It's not. What is preposterous is advancing the hypothesis without any meaningful evidence, to the detrement of more useful topics, or even useful discussion of the same topic.

It's one thing to be an epidemiologist saying "hey, let's see how we can double check the exact origins of this", which is a potentially useful line of inquery. It's another to take some hypochondriac's third hand retelling of someone else's flu symptoms back in December and jump to the same untested unproven unscientific fear-driven conclusions they did on little more than their wild speculation. Even if they do somehow end up being right, they'll be right in the "broken clock is right twice a day" sense rather than a bringing anything useful to the table sense.

So far, alternative suggestions as to the virus's origins have looked more similar to the latter - with perhaps some undertones of (completely understandable and expected) attempted political diversion (I sure wouldn't want fault for this mess hanging on my neck!) If you have some epidemiologist's proposed study that you're trying to drive funding towards - something that even remotely looks like the former - it'd be a welcome breath of fresh air on the topic, and I'd suggest sharing that as a far more useful and constructive way of advancing the hypothesis.


People don't advance a hypothesis without enough anecdotes to say "look over there"

People like you can help fill gaps of savants saying "this isn't a constructive methodology but it isn't inherently without merit" versus "I don't want to believe that because thats not consensus right now" versus "hm thats interesting maybe worth a look sometime before the 2022 congressional committee to fund the epidemiologists?"


We would have seen a higher death rate if the virus was here earlier.

As for hiding within the flu statistics, we test for influenza so these deaths would not have been classified as flu related.

It's possible to have flu and covid-19 but early on it would have been rare. It's probably still somewhat rare.

I am sure flu surveillance samples will be retroactively tested for the virus that causes covid-19. Stanford did this and they have mid to late Feb.


> We would have seen a higher death rate if the virus was here earlier.

> What if this is already the "second wave". Something with lower symptoms wouldn't have warranted checking for a new strain, complications and deaths would fit into the normal distribution of last fall's flu season with no outlier spikes.

I think you are misunderstanding what wave means here. It means an earlier not as deadly strain/conditions had already occurred, just like in the Spanish Flu in the spring versus the fall deadly resurgance, but at lower orders of magnitude. The strain itself doesn't have to be different if the co-morbidities were different - such as different opportunistic viruses or bacterias being present.

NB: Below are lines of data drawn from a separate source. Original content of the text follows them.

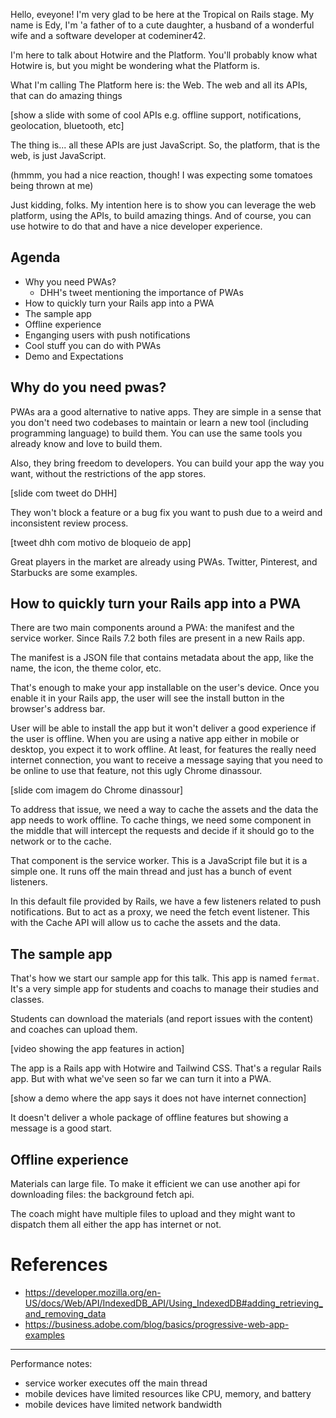Hello, eveyone! I'm very glad to be here at the Tropical on Rails stage.
My name is Edy, I'm 'a father of to a cute daughter, a husband of a wonderful
wife and a software developer at codeminer42.

I'm here to talk about Hotwire and the Platform. You'll probably know what Hotwire is, but you might be wondering what
the Platform is.

What I'm calling The Platform here is: the Web. The web and all its APIs, that can do amazing things

[show a slide with some of cool APIs e.g. offline support, notifications, geolocation, bluetooth, etc]

The thing is... all these APIs are just JavaScript. So, the platform, that is the web, is just JavaScript.

(hmmm, you had a nice reaction, though! I was expecting some tomatoes being thrown at me)

Just kidding, folks. My intention here is to show you can leverage the web platform, using the APIs, to build amazing things. And of
course, you can use hotwire to do that and have a nice developer experience.

## Agenda

- Why you need PWAs?
    - DHH's tweet mentioning the importance of PWAs
- How to quickly turn your Rails app into a PWA
- The sample app
- Offline experience
- Enganging users with push notifications
- Cool stuff you can do with PWAs
- Demo and Expectations

## Why do you need pwas?

PWAs ara a good alternative to native apps. They are simple in a sense that you don't need two codebases to maintain or
learn a new tool (including programming language) to build them. You can use the same tools you already know and love to 
build them.

Also, they bring freedom to developers. You can build your app the way you want, without the restrictions of the app
stores.

[slide com tweet do DHH]

They won't block a feature or a bug fix you want to push due to a weird and inconsistent review process.

[tweet dhh com motivo de bloqueio de app]

Great players in the market are already using PWAs. Twitter, Pinterest, and Starbucks are some examples.

## How to quickly turn your Rails app into a PWA

There are two main components around a PWA: the manifest and the service worker. Since Rails 7.2 both files are present
in a new Rails app.

The manifest is a JSON file that contains metadata about the app, like the name, the icon, the theme color, etc.

That's enough to make your app installable on the user's device. Once you enable it in your Rails app, the user will see
the install button in the browser's address bar.

User will be able to install the app but it won't deliver a good experience if the user is offline. When you are using
a native app either in mobile or desktop, you expect it to work offline. At least, for features the really need internet
connection, you want to receive a message saying that you need to be online to use that feature, not this ugly Chrome
dinassour.

[slide com imagem do Chrome dinassour]

To address that issue, we need a way to cache the assets and the data the app needs to work offline. To cache things, we
need some component in the middle that will intercept the requests and decide if it should go to the network or to the
cache.

That component is the service worker. This is a JavaScript file but it is a simple one. It runs off the main thread and
just has a bunch of event listeners.

In this default file provided by Rails, we have a few listeners related to push notifications. But to act as a proxy, we
need the fetch event listener. This with the Cache API will allow us to cache the assets and the data.

## The sample app

That's how we start our sample app for this talk. This app is named `fermat`. It's a very simple app for students and
coachs to manage their studies and classes.

Students can download the materials (and report issues with the content) and coaches can upload them.

[video showing the app features in action]

The app is a Rails app with Hotwire and Tailwind CSS.
That's a regular Rails app. But with what we've seen so far we can turn it into a PWA.

[show a demo where the app says it does not have internet connection]

It doesn't deliver a whole package of offline features but showing a message is a good start.

## Offline experience

Materials can large file. To make it efficient we can use another api for downloading files: the background fetch
api.

The coach might have multiple files to upload and they might want to dispatch them all either the app has internet or
not.

# References

- https://developer.mozilla.org/en-US/docs/Web/API/IndexedDB_API/Using_IndexedDB#adding_retrieving_and_removing_data
- https://business.adobe.com/blog/basics/progressive-web-app-examples


---

Performance notes:

- service worker executes off the main thread
- mobile devices have limited resources like CPU, memory, and battery
- mobile devices have limited network bandwidth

We know this is not true because the mutation rate is too low.


I specifically wrote "/conditions" to predict that specific rebuttal.

The virus could be the same, the opportunistic additional virus/bacteria could be different.

just like HIV causes no symptoms, until your immune system is down and a different infection (caused by bacteria or virus) kills you. Maybe even a normal "gut" bacteria, or something in your body usually present, is what kills you.

There is research pointing to Sars-Cov-2 attacking T cells directly. Instant AIDS.

In the fall and early winter, there could have been different variables that made it less debilitating and deadly than the spring variables. And in that case the fall and early winter deaths and pneumonia would have blended in to normal distribution.


> People don't advance a hypothesis without enough anecdotes to say "look over there"

They do so all the time. They'll advance hypothesis even without ancedotes on the vaguest of hunches, and bias towards Type I pattern recognition errors (https://www.youtube.com/watch?v=1AjLmU0Sfu4). This is in fact half the problem - why anecdotes alone aren't terribly useful, and must be treated with so much caution and skepticism. Needless to say that primary caregivers and epidemiologists are already drowning in such ancedotes as well, they're not exactly aided in us adding more noise to the discussion where they're not even looking.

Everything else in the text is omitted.